| WHAT TO WORK ON |
Repeat the entries verbatim.

Source texts of formatted documents
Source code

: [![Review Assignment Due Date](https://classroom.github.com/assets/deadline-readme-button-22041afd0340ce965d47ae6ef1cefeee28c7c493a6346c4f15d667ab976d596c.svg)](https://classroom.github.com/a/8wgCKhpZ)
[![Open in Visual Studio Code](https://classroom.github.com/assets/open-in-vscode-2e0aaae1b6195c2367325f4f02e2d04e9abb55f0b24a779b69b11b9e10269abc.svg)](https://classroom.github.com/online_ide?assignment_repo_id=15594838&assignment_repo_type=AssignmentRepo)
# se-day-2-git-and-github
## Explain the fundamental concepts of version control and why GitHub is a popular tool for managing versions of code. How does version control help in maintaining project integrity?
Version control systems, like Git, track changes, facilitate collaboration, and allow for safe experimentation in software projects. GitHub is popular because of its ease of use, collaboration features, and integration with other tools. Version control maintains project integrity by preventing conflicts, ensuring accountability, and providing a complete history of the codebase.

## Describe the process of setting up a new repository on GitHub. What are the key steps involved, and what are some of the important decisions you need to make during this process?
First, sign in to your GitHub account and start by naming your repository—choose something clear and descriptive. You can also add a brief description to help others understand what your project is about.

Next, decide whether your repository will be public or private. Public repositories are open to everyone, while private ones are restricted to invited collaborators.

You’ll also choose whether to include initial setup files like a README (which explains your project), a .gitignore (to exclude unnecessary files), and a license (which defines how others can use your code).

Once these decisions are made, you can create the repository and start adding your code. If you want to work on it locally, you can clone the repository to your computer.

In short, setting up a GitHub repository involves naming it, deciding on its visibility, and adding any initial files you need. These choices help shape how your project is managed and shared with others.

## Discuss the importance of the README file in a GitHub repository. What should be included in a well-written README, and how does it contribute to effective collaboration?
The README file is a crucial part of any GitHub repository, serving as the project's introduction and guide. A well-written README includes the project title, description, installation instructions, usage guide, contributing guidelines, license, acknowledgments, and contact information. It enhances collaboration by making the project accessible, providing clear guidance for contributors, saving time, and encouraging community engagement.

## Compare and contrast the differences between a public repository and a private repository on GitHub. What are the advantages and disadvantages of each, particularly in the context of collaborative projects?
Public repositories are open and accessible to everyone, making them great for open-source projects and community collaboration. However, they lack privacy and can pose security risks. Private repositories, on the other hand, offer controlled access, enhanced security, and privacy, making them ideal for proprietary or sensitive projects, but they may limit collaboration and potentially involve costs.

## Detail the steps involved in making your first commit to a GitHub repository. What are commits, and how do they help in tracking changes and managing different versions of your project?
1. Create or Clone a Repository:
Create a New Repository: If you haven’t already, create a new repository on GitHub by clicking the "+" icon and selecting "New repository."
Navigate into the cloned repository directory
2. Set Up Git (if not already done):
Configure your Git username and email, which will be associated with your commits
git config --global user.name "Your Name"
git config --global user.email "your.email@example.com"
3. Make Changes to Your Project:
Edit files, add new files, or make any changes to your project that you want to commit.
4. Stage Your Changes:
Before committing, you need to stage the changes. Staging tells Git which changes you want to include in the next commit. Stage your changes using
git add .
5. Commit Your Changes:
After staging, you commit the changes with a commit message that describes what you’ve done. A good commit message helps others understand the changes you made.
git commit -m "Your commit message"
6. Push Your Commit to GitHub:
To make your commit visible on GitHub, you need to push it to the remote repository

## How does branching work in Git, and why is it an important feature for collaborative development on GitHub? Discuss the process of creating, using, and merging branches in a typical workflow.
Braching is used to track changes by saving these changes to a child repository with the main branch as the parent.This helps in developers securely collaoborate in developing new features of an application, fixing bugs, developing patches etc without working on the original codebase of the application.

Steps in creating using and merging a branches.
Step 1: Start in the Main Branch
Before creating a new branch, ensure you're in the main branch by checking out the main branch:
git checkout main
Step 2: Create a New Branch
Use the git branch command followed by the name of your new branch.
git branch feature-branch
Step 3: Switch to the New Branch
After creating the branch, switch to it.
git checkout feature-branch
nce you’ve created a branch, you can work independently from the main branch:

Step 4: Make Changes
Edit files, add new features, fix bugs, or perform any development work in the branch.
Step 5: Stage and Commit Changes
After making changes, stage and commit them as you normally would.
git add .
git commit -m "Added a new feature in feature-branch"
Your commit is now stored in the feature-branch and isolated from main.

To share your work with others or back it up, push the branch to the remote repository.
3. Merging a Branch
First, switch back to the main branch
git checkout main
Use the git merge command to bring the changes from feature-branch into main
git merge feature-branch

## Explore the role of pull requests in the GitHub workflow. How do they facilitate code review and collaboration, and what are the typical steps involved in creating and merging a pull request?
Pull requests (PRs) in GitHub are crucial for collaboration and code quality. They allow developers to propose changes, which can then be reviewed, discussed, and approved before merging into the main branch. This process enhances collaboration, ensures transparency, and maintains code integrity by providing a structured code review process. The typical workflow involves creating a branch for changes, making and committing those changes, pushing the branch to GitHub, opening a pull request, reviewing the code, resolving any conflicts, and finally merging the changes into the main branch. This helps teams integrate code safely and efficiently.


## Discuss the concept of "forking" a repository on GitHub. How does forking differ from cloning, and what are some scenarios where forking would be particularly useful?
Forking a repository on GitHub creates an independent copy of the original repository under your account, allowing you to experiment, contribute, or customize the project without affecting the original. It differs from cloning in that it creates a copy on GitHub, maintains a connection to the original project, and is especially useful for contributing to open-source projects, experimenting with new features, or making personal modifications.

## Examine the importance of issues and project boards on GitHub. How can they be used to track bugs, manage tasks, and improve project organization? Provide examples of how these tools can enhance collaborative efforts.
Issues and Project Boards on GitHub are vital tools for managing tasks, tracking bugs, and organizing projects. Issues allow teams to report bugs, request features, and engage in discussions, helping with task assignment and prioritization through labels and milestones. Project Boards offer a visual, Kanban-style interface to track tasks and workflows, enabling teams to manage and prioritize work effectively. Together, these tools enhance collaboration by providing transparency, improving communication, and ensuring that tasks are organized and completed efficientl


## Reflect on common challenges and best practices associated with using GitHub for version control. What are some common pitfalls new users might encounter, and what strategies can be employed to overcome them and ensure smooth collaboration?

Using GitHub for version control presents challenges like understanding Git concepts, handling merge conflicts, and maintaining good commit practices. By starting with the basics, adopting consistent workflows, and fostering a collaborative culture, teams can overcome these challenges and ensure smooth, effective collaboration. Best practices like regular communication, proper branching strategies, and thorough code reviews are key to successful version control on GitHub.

| RESPONSE |
Source code

: [![Review Assignment Due Date](https://classroom.github.com/assets/deadline-readme-button-22041afd0340ce965d47ae6ef1cefeee28c7c493a6346c4f15d667ab976d596c.svg)](https://classroom.github.com/a/8wgCKhpZ)
[![Open in Visual Studio Code](https://classroom.github.com/assets/open-in-vscode-2e0aaae1b6195c2367325f4f02e2d04e9abb55f0b24a779b69b11b9e10269abc.svg)](https://classroom.github.com/online_ide?assignment_repo_id=15594838&assignment_repo_type=AssignmentRepo)
# se-day-2-git-and-github
## Explain the fundamental concepts of version control and why GitHub is a popular tool for managing versions of code. How does version control help in maintaining project integrity?
Version control systems, like Git, track changes, facilitate collaboration, and allow for safe experimentation in software projects. GitHub is popular because of its ease of use, collaboration features, and integration with other tools. Version control maintains project integrity by preventing conflicts, ensuring accountability, and providing a complete history of the codebase.

## Describe the process of setting up a new repository on GitHub. What are the key steps involved, and what are some of the important decisions you need to make during this process?
First, sign in to your GitHub account and start by naming your repository—choose something clear and descriptive. You can also add a brief description to help others understand what your project is about.

Next, decide whether your repository will be public or private. Public repositories are open to everyone, while private ones are restricted to invited collaborators.

You’ll also choose whether to include initial setup files like a README (which explains your project), a .gitignore (to exclude unnecessary files), and a license (which defines how others can use your code).

Once these decisions are made, you can create the repository and start adding your code. If you want to work on it locally, you can clone the repository to your computer.

In short, setting up a GitHub repository involves naming it, deciding on its visibility, and adding any initial files you need. These choices help shape how your project is managed and shared with others.

## Discuss the importance of the README file in a GitHub repository. What should be included in a well-written README, and how does it contribute to effective collaboration?
The README file is a crucial part of any GitHub repository, serving as the project's introduction and guide. A well-written README includes the project title, description, installation instructions, usage guide, contributing guidelines, license, acknowledgments, and contact information. It enhances collaboration by making the project accessible, providing clear guidance for contributors, saving time, and encouraging community engagement.

## Compare and contrast the differences between a public repository and a private repository on GitHub. What are the advantages and disadvantages of each, particularly in the context of collaborative projects?
Public repositories are open and accessible to everyone, making them great for open-source projects and community collaboration. However, they lack privacy and can pose security risks. Private repositories, on the other hand, offer controlled access, enhanced security, and privacy, making them ideal for proprietary or sensitive projects, but they may limit collaboration and potentially involve costs.

## Detail the steps involved in making your first commit to a GitHub repository. What are commits, and how do they help in tracking changes and managing different versions of your project?
1. Create or Clone a Repository:
Create a New Repository: If you haven’t already, create a new repository on GitHub by clicking the "+" icon and selecting "New repository."
Navigate into the cloned repository directory
2. Set Up Git (if not already done):
Configure your Git username and email, which will be associated with your commits
git config --global user.name "Your Name"
git config --global user.email "your.email@example.com"
3. Make Changes to Your Project:
Edit files, add new files, or make any changes to your project that you want to commit.
4. Stage Your Changes:
Before committing, you need to stage the changes. Staging tells Git which changes you want to include in the next commit. Stage your changes using
git add .
5. Commit Your Changes:
After staging, you commit the changes with a commit message that describes what you’ve done. A good commit message helps others understand the changes you made.
git commit -m "Your commit message"
6. Push Your Commit to GitHub:
To make your commit visible on GitHub, you need to push it to the remote repository

## How does branching work in Git, and why is it an important feature for collaborative development on GitHub? Discuss the process of creating, using, and merging branches in a typical workflow.
Braching is used to track changes by saving these changes to a child repository with the main branch as the parent.This helps in developers securely collaoborate in developing new features of an application, fixing bugs, developing patches etc without working on the original codebase of the application.

Steps in creating using and merging a branches.
Step 1: Start in the Main Branch
Before creating a new branch, ensure you're in the main branch by checking out the main branch:
git checkout main
Step 2: Create a New Branch
Use the git branch command followed by the name of your new branch.
git branch feature-branch
Step 3: Switch to the New Branch
After creating the branch, switch to it.
git checkout feature-branch
nce you’ve created a branch, you can work independently from the main branch:

Step 4: Make Changes
Edit files, add new features, fix bugs, or perform any development work in the branch.
Step 5: Stage and Commit Changes
After making changes, stage and commit them as you normally would.
git add .
git commit -m "Added a new feature in feature-branch"
Your commit is now stored in the feature-branch and isolated from main.

To share your work with others or back it up, push the branch to the remote repository.
3. Merging a Branch
First, switch back to the main branch
git checkout main
Use the git merge command to bring the changes from feature-branch into main
git merge feature-branch

## Explore the role of pull requests in the GitHub workflow. How do they facilitate code review and collaboration, and what are the typical steps involved in creating and merging a pull request?
Pull requests (PRs) in GitHub are crucial for collaboration and code quality. They allow developers to propose changes, which can then be reviewed, discussed, and approved before merging into the main branch. This process enhances collaboration, ensures transparency, and maintains code integrity by providing a structured code review process. The typical workflow involves creating a branch for changes, making and committing those changes, pushing the branch to GitHub, opening a pull request, reviewing the code, resolving any conflicts, and finally merging the changes into the main branch. This helps teams integrate code safely and efficiently.


## Discuss the concept of "forking" a repository on GitHub. How does forking differ from cloning, and what are some scenarios where forking would be particularly useful?
Forking a repository on GitHub creates an independent copy of the original repository under your account, allowing you to experiment, contribute, or customize the project without affecting the original. It differs from cloning in that it creates a copy on GitHub, maintains a connection to the original project, and is especially useful for contributing to open-source projects, experimenting with new features, or making personal modifications.

## Examine the importance of issues and project boards on GitHub. How can they be used to track bugs, manage tasks, and improve project organization? Provide examples of how these tools can enhance collaborative efforts.
Issues and Project Boards on GitHub are vital tools for managing tasks, tracking bugs, and organizing projects. Issues allow teams to report bugs, request features, and engage in discussions, helping with task assignment and prioritization through labels and milestones. Project Boards offer a visual, Kanban-style interface to track tasks and workflows, enabling teams to manage and prioritize work effectively. Together, these tools enhance collaboration by providing transparency, improving communication, and ensuring that tasks are organized and completed efficientl


## Reflect on common challenges and best practices associated with using GitHub for version control. What are some common pitfalls new users might encounter, and what strategies can be employed to overcome them and ensure smooth collaboration?

Using GitHub for version control presents challenges like understanding Git concepts, handling merge conflicts, and maintaining good commit practices. By starting with the basics, adopting consistent workflows, and fostering a collaborative culture, teams can overcome these challenges and ensure smooth, effective collaboration. Best practices like regular communication, proper branching strategies, and thorough code reviews are key to successful version control on GitHub.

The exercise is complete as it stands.